Supplied records
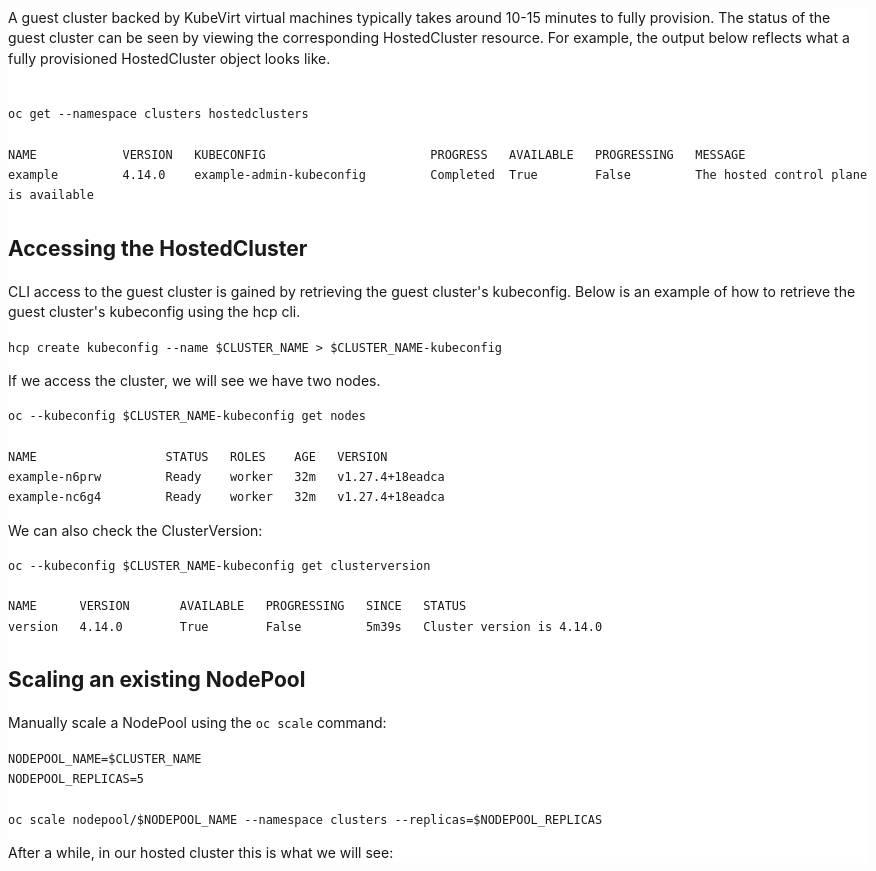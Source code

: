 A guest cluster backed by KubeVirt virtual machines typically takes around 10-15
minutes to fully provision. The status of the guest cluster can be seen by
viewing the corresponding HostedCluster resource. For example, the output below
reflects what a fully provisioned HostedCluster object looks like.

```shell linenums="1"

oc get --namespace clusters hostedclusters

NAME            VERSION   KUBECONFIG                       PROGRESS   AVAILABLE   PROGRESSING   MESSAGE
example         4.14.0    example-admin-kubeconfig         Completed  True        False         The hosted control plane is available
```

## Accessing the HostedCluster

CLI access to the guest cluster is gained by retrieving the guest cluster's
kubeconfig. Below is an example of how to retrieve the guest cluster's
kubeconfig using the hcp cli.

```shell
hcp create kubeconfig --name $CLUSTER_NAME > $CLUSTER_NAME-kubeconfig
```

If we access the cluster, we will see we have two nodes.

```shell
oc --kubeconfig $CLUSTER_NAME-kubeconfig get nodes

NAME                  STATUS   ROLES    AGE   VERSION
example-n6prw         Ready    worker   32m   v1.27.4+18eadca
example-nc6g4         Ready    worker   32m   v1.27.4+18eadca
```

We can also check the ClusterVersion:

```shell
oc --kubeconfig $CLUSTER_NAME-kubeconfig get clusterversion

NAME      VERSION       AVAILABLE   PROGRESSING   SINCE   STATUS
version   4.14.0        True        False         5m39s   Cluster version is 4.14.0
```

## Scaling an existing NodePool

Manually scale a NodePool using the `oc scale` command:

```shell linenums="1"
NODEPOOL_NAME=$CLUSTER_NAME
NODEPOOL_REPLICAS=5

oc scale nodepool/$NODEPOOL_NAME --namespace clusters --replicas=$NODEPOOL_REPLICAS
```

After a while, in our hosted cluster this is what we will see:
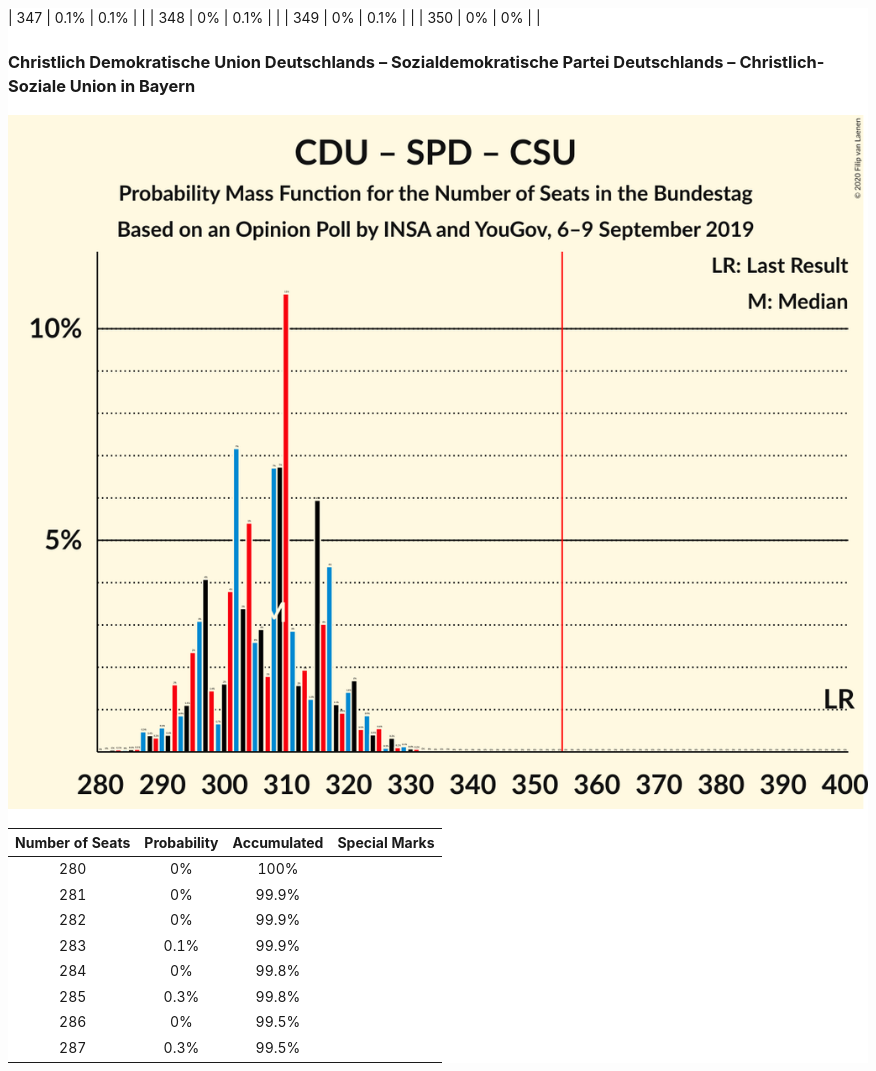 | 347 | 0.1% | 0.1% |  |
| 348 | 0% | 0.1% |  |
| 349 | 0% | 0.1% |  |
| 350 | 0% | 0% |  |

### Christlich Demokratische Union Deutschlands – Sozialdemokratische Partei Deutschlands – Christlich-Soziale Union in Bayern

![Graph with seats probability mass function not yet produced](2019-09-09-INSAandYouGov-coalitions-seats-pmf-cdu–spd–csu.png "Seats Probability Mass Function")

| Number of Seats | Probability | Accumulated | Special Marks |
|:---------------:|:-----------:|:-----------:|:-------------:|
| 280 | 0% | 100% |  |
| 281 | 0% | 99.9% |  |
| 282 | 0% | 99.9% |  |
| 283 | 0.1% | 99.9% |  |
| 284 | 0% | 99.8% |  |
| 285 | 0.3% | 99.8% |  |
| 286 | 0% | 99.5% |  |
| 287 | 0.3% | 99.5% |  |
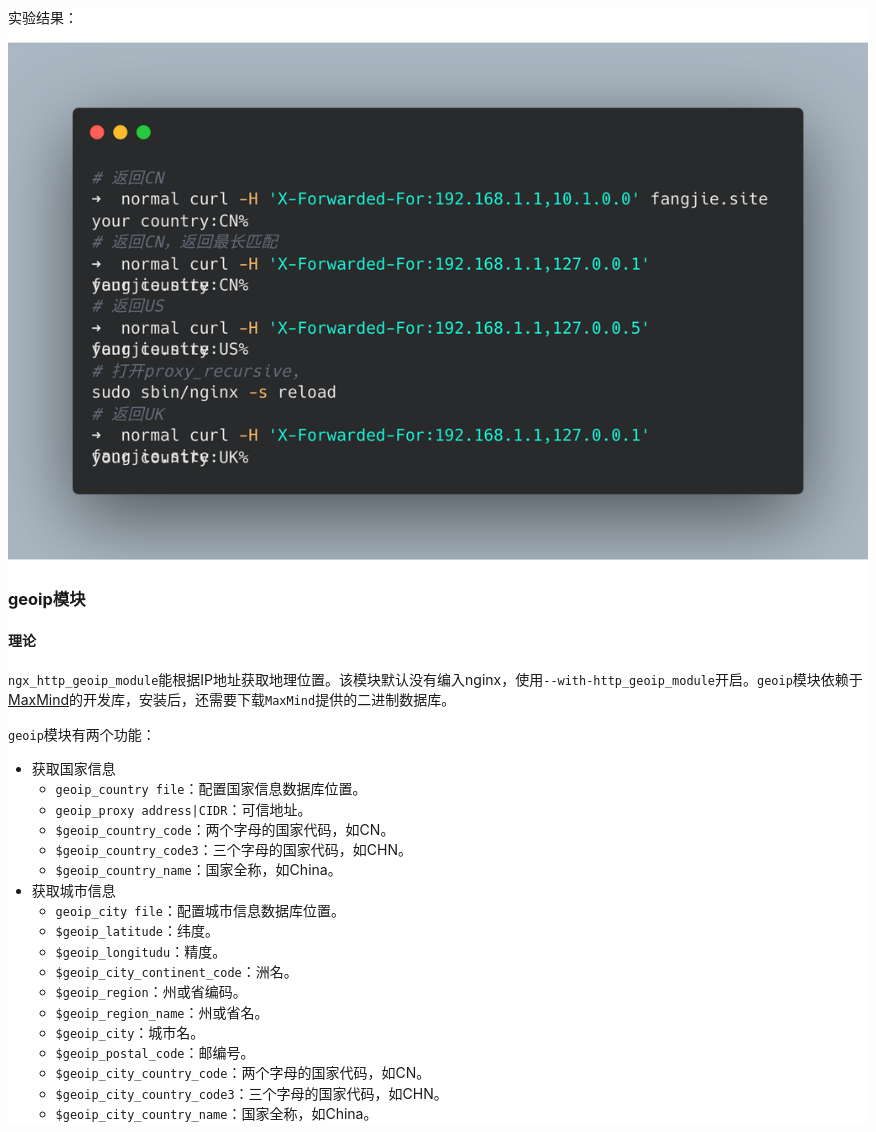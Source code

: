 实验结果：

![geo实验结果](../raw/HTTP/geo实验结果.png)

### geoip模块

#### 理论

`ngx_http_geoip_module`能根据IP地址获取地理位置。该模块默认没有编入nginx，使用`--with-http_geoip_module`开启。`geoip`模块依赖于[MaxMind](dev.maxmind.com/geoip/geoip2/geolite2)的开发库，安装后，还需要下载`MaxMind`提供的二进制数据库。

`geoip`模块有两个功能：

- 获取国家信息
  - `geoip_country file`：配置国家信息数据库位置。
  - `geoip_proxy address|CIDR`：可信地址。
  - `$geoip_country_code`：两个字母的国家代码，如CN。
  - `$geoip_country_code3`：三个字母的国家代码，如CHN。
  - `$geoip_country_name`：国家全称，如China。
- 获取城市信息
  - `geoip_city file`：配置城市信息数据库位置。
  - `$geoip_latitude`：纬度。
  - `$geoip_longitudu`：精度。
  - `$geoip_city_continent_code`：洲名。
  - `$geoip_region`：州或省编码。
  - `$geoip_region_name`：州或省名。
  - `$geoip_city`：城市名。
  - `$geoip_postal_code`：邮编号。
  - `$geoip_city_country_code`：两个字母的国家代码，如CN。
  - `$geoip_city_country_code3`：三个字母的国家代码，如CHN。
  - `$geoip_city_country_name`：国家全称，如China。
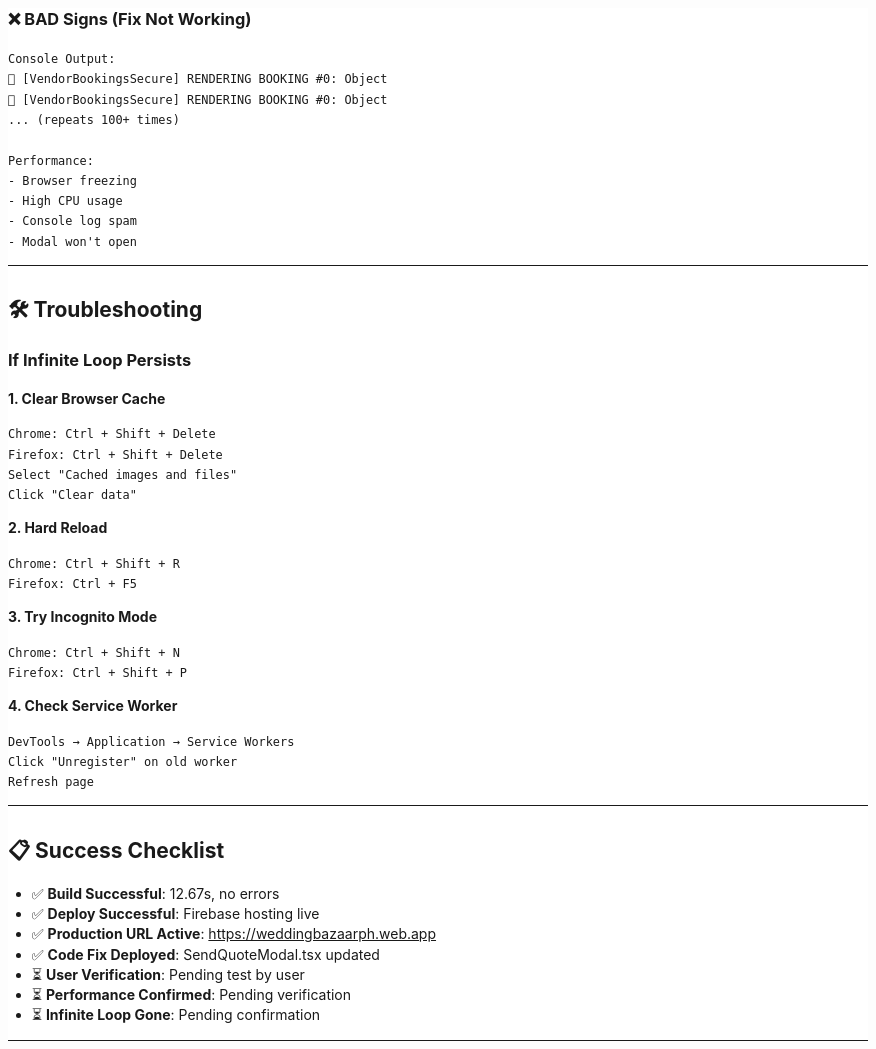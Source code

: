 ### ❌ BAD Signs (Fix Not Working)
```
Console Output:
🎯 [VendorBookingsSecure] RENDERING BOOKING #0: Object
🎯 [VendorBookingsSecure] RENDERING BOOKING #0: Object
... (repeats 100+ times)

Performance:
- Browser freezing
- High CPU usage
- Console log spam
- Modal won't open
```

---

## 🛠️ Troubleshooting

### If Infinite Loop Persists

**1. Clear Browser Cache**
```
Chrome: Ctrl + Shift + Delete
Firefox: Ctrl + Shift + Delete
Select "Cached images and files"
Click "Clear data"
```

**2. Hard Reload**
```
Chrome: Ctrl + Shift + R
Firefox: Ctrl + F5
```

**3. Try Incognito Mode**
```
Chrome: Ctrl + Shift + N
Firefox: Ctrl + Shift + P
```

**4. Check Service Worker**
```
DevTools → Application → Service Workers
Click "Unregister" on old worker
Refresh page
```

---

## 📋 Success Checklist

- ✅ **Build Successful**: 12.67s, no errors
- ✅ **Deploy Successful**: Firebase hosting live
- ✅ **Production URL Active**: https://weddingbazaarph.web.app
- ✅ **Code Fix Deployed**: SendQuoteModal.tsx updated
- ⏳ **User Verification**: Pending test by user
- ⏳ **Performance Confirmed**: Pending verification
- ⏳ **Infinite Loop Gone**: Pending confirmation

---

Task goal
What you return should be the full listing, unchanged, minus the pictures.

Exercise answer
Source code

: A guest cluster backed by KubeVirt virtual machines typically takes around 10-15
minutes to fully provision. The status of the guest cluster can be seen by
viewing the corresponding HostedCluster resource. For example, the output below
reflects what a fully provisioned HostedCluster object looks like.

```shell linenums="1"

oc get --namespace clusters hostedclusters

NAME            VERSION   KUBECONFIG                       PROGRESS   AVAILABLE   PROGRESSING   MESSAGE
example         4.14.0    example-admin-kubeconfig         Completed  True        False         The hosted control plane is available
```

## Accessing the HostedCluster

CLI access to the guest cluster is gained by retrieving the guest cluster's
kubeconfig. Below is an example of how to retrieve the guest cluster's
kubeconfig using the hcp cli.

```shell
hcp create kubeconfig --name $CLUSTER_NAME > $CLUSTER_NAME-kubeconfig
```

If we access the cluster, we will see we have two nodes.

```shell
oc --kubeconfig $CLUSTER_NAME-kubeconfig get nodes

NAME                  STATUS   ROLES    AGE   VERSION
example-n6prw         Ready    worker   32m   v1.27.4+18eadca
example-nc6g4         Ready    worker   32m   v1.27.4+18eadca
```

We can also check the ClusterVersion:

```shell
oc --kubeconfig $CLUSTER_NAME-kubeconfig get clusterversion

NAME      VERSION       AVAILABLE   PROGRESSING   SINCE   STATUS
version   4.14.0        True        False         5m39s   Cluster version is 4.14.0
```

## Scaling an existing NodePool

Manually scale a NodePool using the `oc scale` command:

```shell linenums="1"
NODEPOOL_NAME=$CLUSTER_NAME
NODEPOOL_REPLICAS=5

oc scale nodepool/$NODEPOOL_NAME --namespace clusters --replicas=$NODEPOOL_REPLICAS
```

After a while, in our hosted cluster this is what we will see:
 | 347 | 0.1% | 0.1% |  |
| 348 | 0% | 0.1% |  |
| 349 | 0% | 0.1% |  |
| 350 | 0% | 0% |  |

### Christlich Demokratische Union Deutschlands – Sozialdemokratische Partei Deutschlands – Christlich-Soziale Union in Bayern

![Graph with seats probability mass function not yet produced](2019-09-09-INSAandYouGov-coalitions-seats-pmf-cdu–spd–csu.png "Seats Probability Mass Function")

| Number of Seats | Probability | Accumulated | Special Marks |
|:---------------:|:-----------:|:-----------:|:-------------:|
| 280 | 0% | 100% |  |
| 281 | 0% | 99.9% |  |
| 282 | 0% | 99.9% |  |
| 283 | 0.1% | 99.9% |  |
| 284 | 0% | 99.8% |  |
| 285 | 0.3% | 99.8% |  |
| 286 | 0% | 99.5% |  |
| 287 | 0.3% | 99.5% |  |
Source code

: 实验结果：

![geo实验结果](../raw/HTTP/geo实验结果.png)

### geoip模块

#### 理论

`ngx_http_geoip_module`能根据IP地址获取地理位置。该模块默认没有编入nginx，使用`--with-http_geoip_module`开启。`geoip`模块依赖于[MaxMind](dev.maxmind.com/geoip/geoip2/geolite2)的开发库，安装后，还需要下载`MaxMind`提供的二进制数据库。

`geoip`模块有两个功能：

- 获取国家信息
  - `geoip_country file`：配置国家信息数据库位置。
  - `geoip_proxy address|CIDR`：可信地址。
  - `$geoip_country_code`：两个字母的国家代码，如CN。
  - `$geoip_country_code3`：三个字母的国家代码，如CHN。
  - `$geoip_country_name`：国家全称，如China。
- 获取城市信息
  - `geoip_city file`：配置城市信息数据库位置。
  - `$geoip_latitude`：纬度。
  - `$geoip_longitudu`：精度。
  - `$geoip_city_continent_code`：洲名。
  - `$geoip_region`：州或省编码。
  - `$geoip_region_name`：州或省名。
  - `$geoip_city`：城市名。
  - `$geoip_postal_code`：邮编号。
  - `$geoip_city_country_code`：两个字母的国家代码，如CN。
  - `$geoip_city_country_code3`：三个字母的国家代码，如CHN。
  - `$geoip_city_country_name`：国家全称，如China。
Source code

: ### ❌ BAD Signs (Fix Not Working)
```
Console Output:
🎯 [VendorBookingsSecure] RENDERING BOOKING #0: Object
🎯 [VendorBookingsSecure] RENDERING BOOKING #0: Object
... (repeats 100+ times)

Performance:
- Browser freezing
- High CPU usage
- Console log spam
- Modal won't open
```

---

## 🛠️ Troubleshooting

### If Infinite Loop Persists

**1. Clear Browser Cache**
```
Chrome: Ctrl + Shift + Delete
Firefox: Ctrl + Shift + Delete
Select "Cached images and files"
Click "Clear data"
```

**2. Hard Reload**
```
Chrome: Ctrl + Shift + R
Firefox: Ctrl + F5
```

**3. Try Incognito Mode**
```
Chrome: Ctrl + Shift + N
Firefox: Ctrl + Shift + P
```

**4. Check Service Worker**
```
DevTools → Application → Service Workers
Click "Unregister" on old worker
Refresh page
```

---

## 📋 Success Checklist

- ✅ **Build Successful**: 12.67s, no errors
- ✅ **Deploy Successful**: Firebase hosting live
- ✅ **Production URL Active**: https://weddingbazaarph.web.app
- ✅ **Code Fix Deployed**: SendQuoteModal.tsx updated
- ⏳ **User Verification**: Pending test by user
- ⏳ **Performance Confirmed**: Pending verification
- ⏳ **Infinite Loop Gone**: Pending confirmation

---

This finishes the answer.